Run: bash scripts/run-skill.sh git-profile git-profile.sh resolve <profile>
Parse the plan JSON — contains profile data, planned commands, and plan-hash
Show the user what will be written:

## Apply Profile: <profile-id>

| Config Key | Current | New |
|------------|---------|-----|
| user.name | ... | ... |
| user.email | ... | ... |
| user.signingkey | ... | ... / (unset) |
| commit.gpgsign | ... | true / (unset) |

Note: Keyless profiles unset signing-related keys instead of setting them.

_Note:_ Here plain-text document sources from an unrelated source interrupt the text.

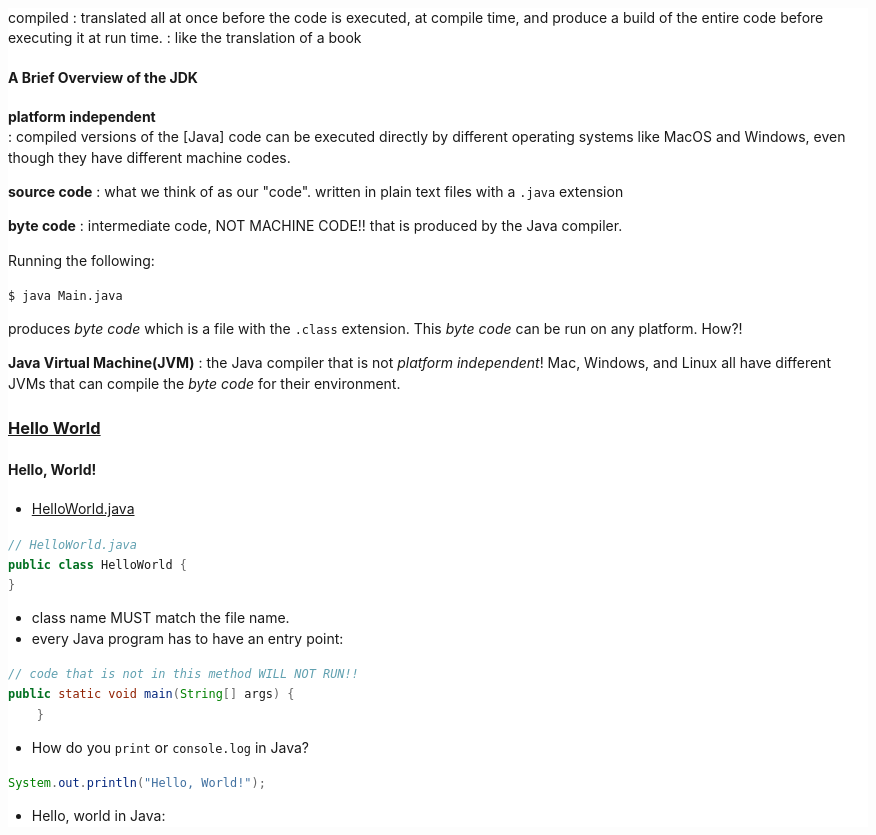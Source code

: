 compiled 
: translated all at once before the code is executed, at compile time, and produce a build of the entire code before executing it at run time.
: like the translation of a book

#### A Brief Overview of the JDK

**platform independent**  
: compiled versions of the [Java] code can be executed directly by different operating systems like MacOS and Windows, even though they have different machine codes.

**source code** 
: what we think of as our "code". written in plain text files with a `.java` extension

**byte code**
: intermediate code, NOT MACHINE CODE!! that is produced by the Java compiler. 


Running the following: 

```bash
$ java Main.java
```
produces *byte code* which is a file with the `.class` extension. This *byte code* can be run on any platform. How?!

**Java Virtual Machine(JVM)** 
: the Java compiler that is not *platform independent*! Mac, Windows, and Linux all have different JVMs that can compile the *byte code* for their environment. 

### [Hello World](https://login.codingdojo.com/m/315/9299/62832)

  #### Hello, World!
  - [HelloWorld.java](./demos/fundamentals/helloworld/HelloWorld.java)

```java
// HelloWorld.java
public class HelloWorld {   
}
```

  - class name MUST match the file name.
  - every Java program has to have an entry point:

```java
// code that is not in this method WILL NOT RUN!!
public static void main(String[] args) {        
    }
```

  - How do you `print` or `console.log` in Java?

```java
System.out.println("Hello, World!");
```

  - Hello, world in Java:
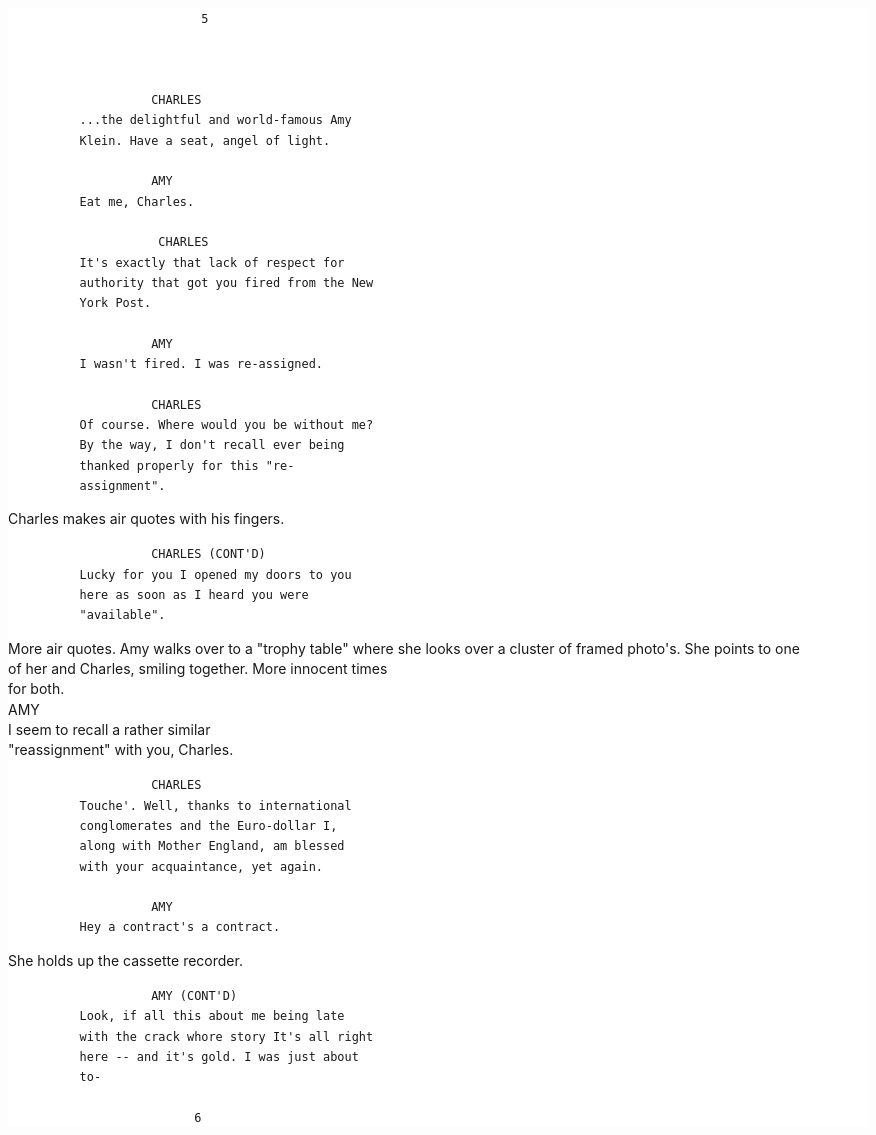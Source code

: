                                5



                        CHARLES
              ...the delightful and world-famous Amy
              Klein. Have a seat, angel of light.

                        AMY
              Eat me, Charles.

                         CHARLES
              It's exactly that lack of respect for
              authority that got you fired from the New
              York Post.

                        AMY
              I wasn't fired. I was re-assigned.

                        CHARLES
              Of course. Where would you be without me?                
              By the way, I don't recall ever being                    
              thanked properly for this "re-                           
              assignment".                                             
   Charles makes air quotes with his fingers.

                        CHARLES (CONT'D)                               
              Lucky for you I opened my doors to you                   
              here as soon as I heard you were                         
              "available".    
                                         
   More air quotes. Amy walks over to a "trophy table" where
   she looks over a cluster of framed photo's. She points to one       
   of her and Charles, smiling together. More innocent times           
   for both.                                                           
                        AMY                                            
              I seem to recall a rather similar                        
              "reassignment" with you, Charles.
                        
                        CHARLES                                        
              Touche'. Well, thanks to international                   
              conglomerates and the Euro-dollar I,
              along with Mother England, am blessed                    
              with your acquaintance, yet again. 
                      
                        AMY
              Hey a contract's a contract.

   She holds up the cassette recorder.

                        AMY (CONT'D)                                   
              Look, if all this about me being late                    
              with the crack whore story It's all right
              here -- and it's gold. I was just about
              to-

                              6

Use AskUserQuestion with options:
- "Apply [<plan-hash>] to local config (Recommended)"
- "Abort"
On approval: bash scripts/run-skill.sh git-profile git-profile.sh apply --plan-hash <hash>
Parse result; if error (hash mismatch, write failure) report and stop
On success: report applied config

`remove <profile>`

Remove a profile from the registry.

Steps:

Run: bash scripts/run-skill.sh git-profile git-profile.sh remove-check <profile>
If profile is active in any repo, use AskUserQuestion:
- "Profile is active in N repos. Remove with --force?"
- "Cancel"
On approval: bash scripts/run-skill.sh git-profile git-profile.sh remove-exec <profile> [--force]
Report result

`verify`

Deep verification of current identity setup.

Steps:

Run: bash scripts/run-skill.sh git-profile git-profile.sh verify
Parse the verification JSON
Render verification report with checks:
- Key expiry (90-day warning threshold)
- Email match between git config and GPG key UID
- Registry consistency

Auto-Discovery

Triggered when: registry file is missing on first doctor run.

Steps:

Run: bash scripts/run-skill.sh git-profile git-profile.sh discover
Parse candidates JSON
Present candidates to user via AskUserQuestion:
- "Save N discovered profiles to registry (Recommended)"
- "Skip — I'll configure manually"
If approved, the discover command already persisted them; confirm to user
If skipped, create an empty registry to avoid re-prompting

Safety Rules

Rule	Description
v1 NEVER writes `~/.gitconfig`	Only `--local` scope writes
v1 NEVER enables `extensions.worktreeConfig`	Linked worktree: detect + warn only
NEVER auto-fix without confirmation	All writes gated by AskUserQuestion
NEVER store key material	Registry stores fingerprints only
Plan-hash verification	Re-compute hash before apply; reject if stale
Atomic registry writes	temp file + `chmod 0600` + `mv`

Diagnostic Integration

The doctor --json output follows the Shared Diagnostic Contract (see tech spec section 3.2). Other skills (e.g., /smart-commit Step 1c) can call:

bash scripts/run-skill.sh git-profile git-profile.sh doctor --json

Degradation policy: If the script is not found or fails, the calling skill falls back to its own inline diagnostics. Infrastructure failure = warn-only; identity/signing missing = halt (unchanged).